(Saved data entries)

======

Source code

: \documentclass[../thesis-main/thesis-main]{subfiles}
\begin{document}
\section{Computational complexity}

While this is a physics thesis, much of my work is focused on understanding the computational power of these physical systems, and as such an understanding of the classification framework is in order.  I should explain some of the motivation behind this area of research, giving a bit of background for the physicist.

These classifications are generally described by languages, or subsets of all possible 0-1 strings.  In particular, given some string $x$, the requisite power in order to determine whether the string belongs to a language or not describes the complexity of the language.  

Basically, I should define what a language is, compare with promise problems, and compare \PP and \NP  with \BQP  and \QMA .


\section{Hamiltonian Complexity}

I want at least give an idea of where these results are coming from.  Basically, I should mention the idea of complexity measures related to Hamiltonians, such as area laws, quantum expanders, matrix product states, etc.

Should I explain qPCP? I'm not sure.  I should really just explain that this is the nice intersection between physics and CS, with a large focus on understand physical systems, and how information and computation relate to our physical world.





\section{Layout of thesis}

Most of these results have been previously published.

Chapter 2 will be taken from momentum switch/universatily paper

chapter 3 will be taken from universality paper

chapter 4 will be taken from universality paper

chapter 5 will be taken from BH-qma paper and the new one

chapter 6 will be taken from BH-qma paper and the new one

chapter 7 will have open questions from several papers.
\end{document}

======

*Work order:* Your job is to copy out every line from the records above that has the word "explain".

*Problem solution:*
While this is a physics thesis, much of my work is focused on understanding the computational power of these physical systems, and as such an understanding of the classification framework is in order.  I should explain some of the motivation behind this area of research, giving a bit of background for the physicist.
Should I explain qPCP? I'm not sure.  I should really just explain that this is the nice intersection between physics and CS, with a large focus on understand physical systems, and how information and computation relate to our physical world.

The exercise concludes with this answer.